Dark Shadows REVIEW

Insert your own fellatio joke here.

Release Date: 11 May 2012
12A | 113 minutes
Director: Tim Burton
Cast: Johnny Depp, Helena Bonham Carter, Eva Green, Jackie Earle Haley, Jonny Lee Miller

Ever wonder why British soaps are taciturn and gritty, while US soaps are full of evil twins and alien abductions? Well, in the late ‘60s, while British kids were thrilling to the adventures of Camberwick Green, their American counterparts were rushing home to watch the latest instalment of Dark Shadows, a gothic and supernatural soap opera featuring vampires, werewolves and enough parallel dimensions to make Stan Lee weep. Tim Burton was apparently a fan; indeed he pretty much owes his entire career to its gothic atmosphere, blaring theremins and kitsch set design. So why then does this adaptation feel so… lifeless?

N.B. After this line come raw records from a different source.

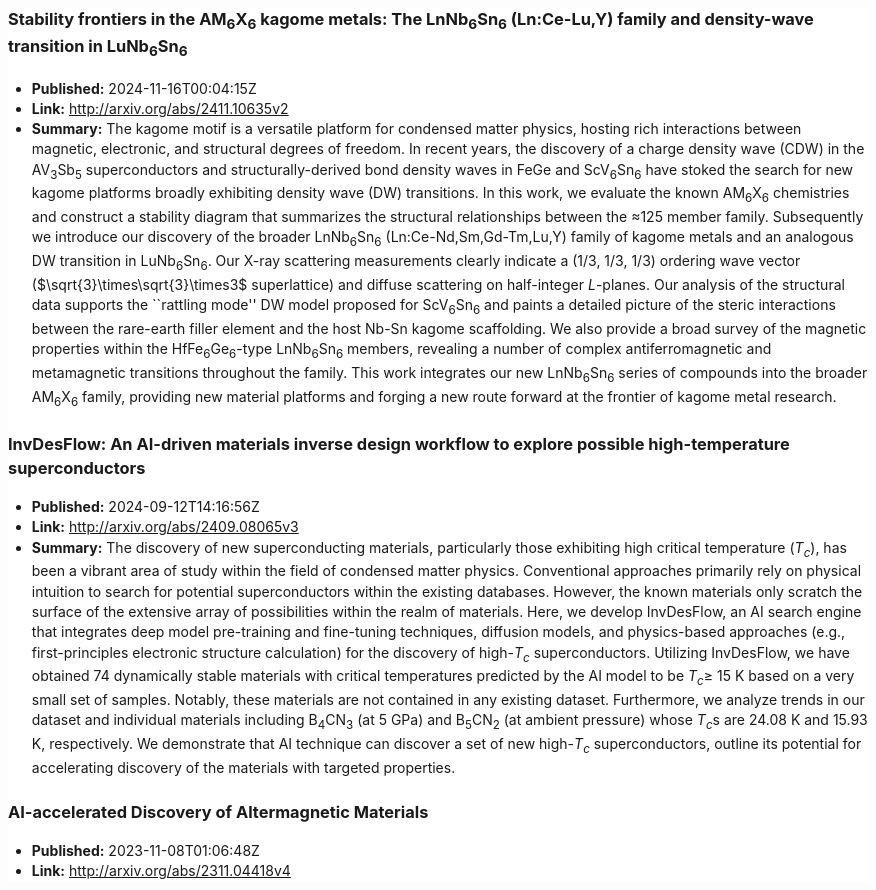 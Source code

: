 ### Stability frontiers in the AM$_6$X$_6$ kagome metals: The LnNb$_6$Sn$_6$ (Ln:Ce-Lu,Y) family and density-wave transition in LuNb$_6$Sn$_6$
- **Published:** 2024-11-16T00:04:15Z
- **Link:** http://arxiv.org/abs/2411.10635v2
- **Summary:**  The kagome motif is a versatile platform for condensed matter physics, hosting rich interactions between magnetic, electronic, and structural degrees of freedom. In recent years, the discovery of a charge density wave (CDW) in the AV$_3$Sb$_5$ superconductors and structurally-derived bond density waves in FeGe and ScV$_6$Sn$_6$ have stoked the search for new kagome platforms broadly exhibiting density wave (DW) transitions. In this work, we evaluate the known AM$_6$X$_6$ chemistries and construct a stability diagram that summarizes the structural relationships between the $\approx$125 member family. Subsequently we introduce our discovery of the broader LnNb$_6$Sn$_6$ (Ln:Ce-Nd,Sm,Gd-Tm,Lu,Y) family of kagome metals and an analogous DW transition in LuNb$_6$Sn$_6$. Our X-ray scattering measurements clearly indicate a (1/3, 1/3, 1/3) ordering wave vector ($\sqrt{3}\times\sqrt{3}\times3$ superlattice) and diffuse scattering on half-integer $L$-planes. Our analysis of the structural data supports the ``rattling mode'' DW model proposed for ScV$_6$Sn$_6$ and paints a detailed picture of the steric interactions between the rare-earth filler element and the host Nb-Sn kagome scaffolding. We also provide a broad survey of the magnetic properties within the HfFe$_6$Ge$_6$-type LnNb$_6$Sn$_6$ members, revealing a number of complex antiferromagnetic and metamagnetic transitions throughout the family. This work integrates our new LnNb$_6$Sn$_6$ series of compounds into the broader AM$_6$X$_6$ family, providing new material platforms and forging a new route forward at the frontier of kagome metal research. 

### InvDesFlow: An AI-driven materials inverse design workflow to explore possible high-temperature superconductors
- **Published:** 2024-09-12T14:16:56Z
- **Link:** http://arxiv.org/abs/2409.08065v3
- **Summary:**  The discovery of new superconducting materials, particularly those exhibiting high critical temperature ($T_c$), has been a vibrant area of study within the field of condensed matter physics. Conventional approaches primarily rely on physical intuition to search for potential superconductors within the existing databases. However, the known materials only scratch the surface of the extensive array of possibilities within the realm of materials. Here, we develop InvDesFlow, an AI search engine that integrates deep model pre-training and fine-tuning techniques, diffusion models, and physics-based approaches (e.g., first-principles electronic structure calculation) for the discovery of high-$T_c$ superconductors. Utilizing InvDesFlow, we have obtained 74 dynamically stable materials with critical temperatures predicted by the AI model to be $T_c \geq$ 15 K based on a very small set of samples. Notably, these materials are not contained in any existing dataset. Furthermore, we analyze trends in our dataset and individual materials including B$_4$CN$_3$ (at 5 GPa) and B$_5$CN$_2$ (at ambient pressure) whose $T_c$s are 24.08 K and 15.93 K, respectively. We demonstrate that AI technique can discover a set of new high-$T_c$ superconductors, outline its potential for accelerating discovery of the materials with targeted properties. 

### AI-accelerated Discovery of Altermagnetic Materials
- **Published:** 2023-11-08T01:06:48Z
- **Link:** http://arxiv.org/abs/2311.04418v4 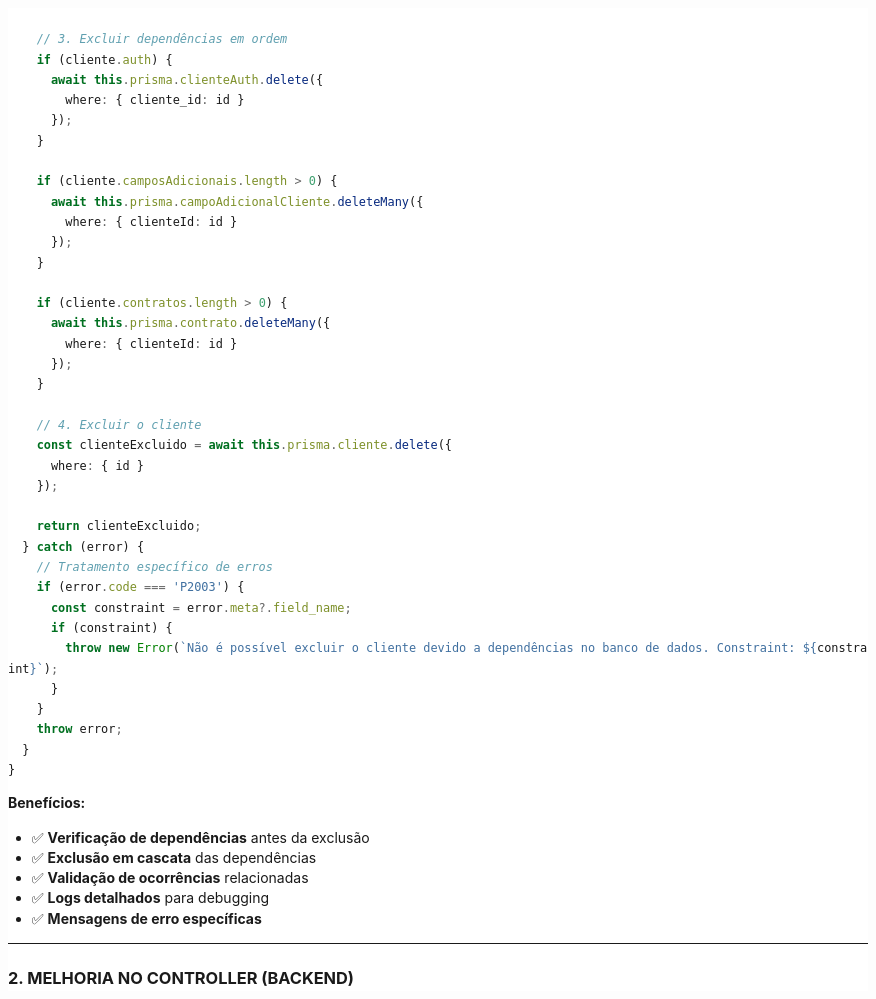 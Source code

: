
 ```typescript
    
    // 3. Excluir dependências em ordem
    if (cliente.auth) {
      await this.prisma.clienteAuth.delete({
        where: { cliente_id: id }
      });
    }
    
    if (cliente.camposAdicionais.length > 0) {
      await this.prisma.campoAdicionalCliente.deleteMany({
        where: { clienteId: id }
      });
    }
    
    if (cliente.contratos.length > 0) {
      await this.prisma.contrato.deleteMany({
        where: { clienteId: id }
      });
    }
    
    // 4. Excluir o cliente
    const clienteExcluido = await this.prisma.cliente.delete({
      where: { id }
    });
    
    return clienteExcluido;
  } catch (error) {
    // Tratamento específico de erros
    if (error.code === 'P2003') {
      const constraint = error.meta?.field_name;
      if (constraint) {
        throw new Error(`Não é possível excluir o cliente devido a dependências no banco de dados. Constraint: ${constraint}`);
      }
    }
    throw error;
  }
}
```

**Benefícios:**
- ✅ **Verificação de dependências** antes da exclusão
- ✅ **Exclusão em cascata** das dependências
- ✅ **Validação de ocorrências** relacionadas
- ✅ **Logs detalhados** para debugging
- ✅ **Mensagens de erro específicas**

---

### **2. MELHORIA NO CONTROLLER (BACKEND)**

It’s hard to blame the actors – Johnny Depp certainly gets his long wiggly claws into Barnabas Collins, the vampiric patriarch who manages to escape 196 years of imprisonment, only to find himself spat out into the early ‘70s, determined to restore his family’s name. Most of the best moments in the film are found in Barnabas’s attempts to make sense of this heightened version of the ‘70s, a confusing place where women can be doctors, and men can be called Alice. The retro ambience is laid on pretty thick, to the point where someone can scarcely leave the room without accidentally taking part in a game of Twister.

Sadly, seemingly suddenly remembering that Dark Shadows was a melodrama and not a comedy, the second half of the film is far less fun, and while plot strands and lines are pretty much lifted wholesale from the original show, entire characters (like Jonny Lee Miller’s Roger Collins) seem to have no point in existing. The script feels half-baked and meandering, and you’re never really sure why any character is in love with any other character, other than that that’s just the way it is.

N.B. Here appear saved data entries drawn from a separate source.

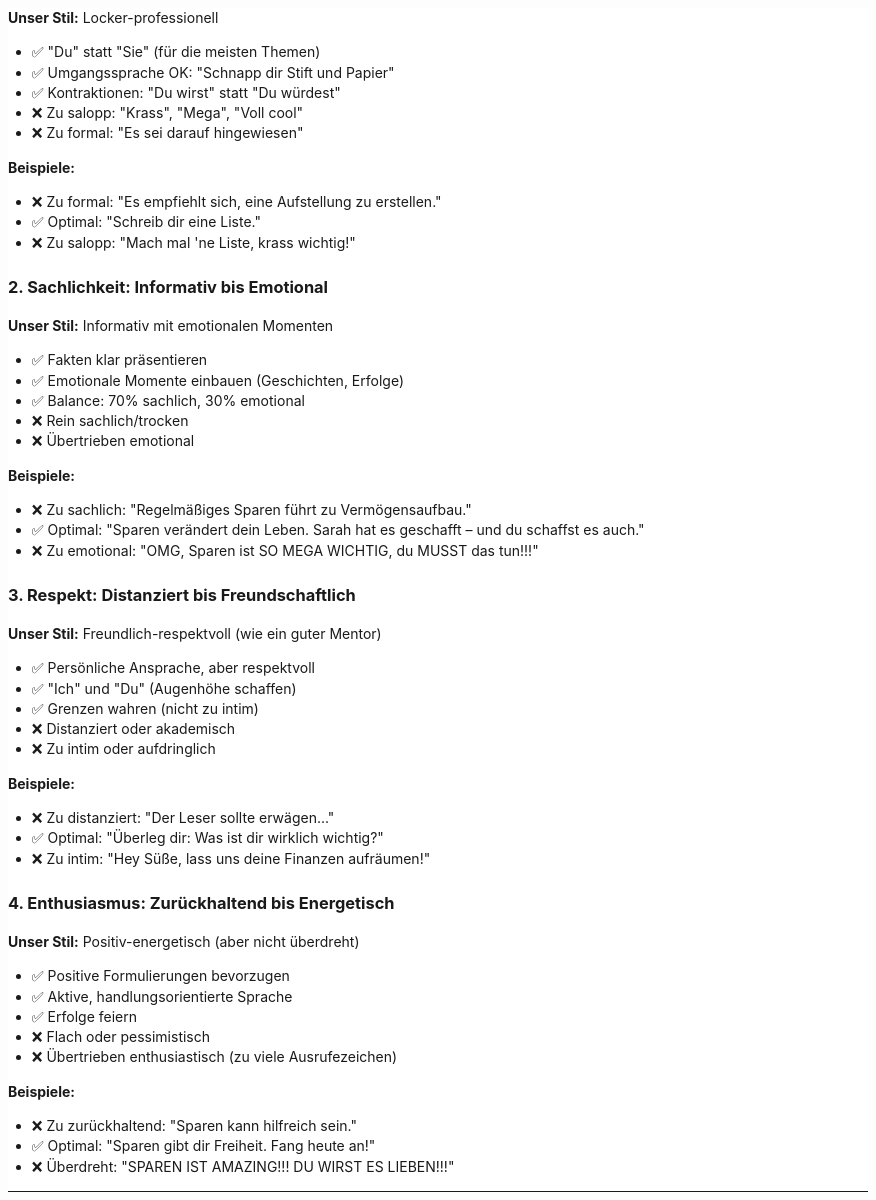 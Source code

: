 **Unser Stil:** Locker-professionell

- ✅ "Du" statt "Sie" (für die meisten Themen)
- ✅ Umgangssprache OK: "Schnapp dir Stift und Papier"
- ✅ Kontraktionen: "Du wirst" statt "Du würdest"
- ❌ Zu salopp: "Krass", "Mega", "Voll cool"
- ❌ Zu formal: "Es sei darauf hingewiesen"

**Beispiele:**
- ❌ Zu formal: "Es empfiehlt sich, eine Aufstellung zu erstellen."
- ✅ Optimal: "Schreib dir eine Liste."
- ❌ Zu salopp: "Mach mal 'ne Liste, krass wichtig!"

### 2. Sachlichkeit: Informativ bis Emotional

**Unser Stil:** Informativ mit emotionalen Momenten

- ✅ Fakten klar präsentieren
- ✅ Emotionale Momente einbauen (Geschichten, Erfolge)
- ✅ Balance: 70% sachlich, 30% emotional
- ❌ Rein sachlich/trocken
- ❌ Übertrieben emotional

**Beispiele:**
- ❌ Zu sachlich: "Regelmäßiges Sparen führt zu Vermögensaufbau."
- ✅ Optimal: "Sparen verändert dein Leben. Sarah hat es geschafft – und du schaffst es auch."
- ❌ Zu emotional: "OMG, Sparen ist SO MEGA WICHTIG, du MUSST das tun!!!"

### 3. Respekt: Distanziert bis Freundschaftlich

**Unser Stil:** Freundlich-respektvoll (wie ein guter Mentor)

- ✅ Persönliche Ansprache, aber respektvoll
- ✅ "Ich" und "Du" (Augenhöhe schaffen)
- ✅ Grenzen wahren (nicht zu intim)
- ❌ Distanziert oder akademisch
- ❌ Zu intim oder aufdringlich

**Beispiele:**
- ❌ Zu distanziert: "Der Leser sollte erwägen..."
- ✅ Optimal: "Überleg dir: Was ist dir wirklich wichtig?"
- ❌ Zu intim: "Hey Süße, lass uns deine Finanzen aufräumen!"

### 4. Enthusiasmus: Zurückhaltend bis Energetisch

**Unser Stil:** Positiv-energetisch (aber nicht überdreht)

- ✅ Positive Formulierungen bevorzugen
- ✅ Aktive, handlungsorientierte Sprache
- ✅ Erfolge feiern
- ❌ Flach oder pessimistisch
- ❌ Übertrieben enthusiastisch (zu viele Ausrufezeichen)

**Beispiele:**
- ❌ Zu zurückhaltend: "Sparen kann hilfreich sein."
- ✅ Optimal: "Sparen gibt dir Freiheit. Fang heute an!"
- ❌ Überdreht: "SPAREN IST AMAZING!!! DU WIRST ES LIEBEN!!!"

---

In a parallel universe, the awesome Tim Burton managed to create a Dark Shadows that combined the weird family fun of Beetlejuice with the purposely-bad acting and wobbly sets of Ed Wood, and turned this soap into his gothiest weird-fest yet. Sadly, in our universe he’s completely missed the opportunity, creating a flaccid film that might as well be a straight-to-video Addams Family sequel.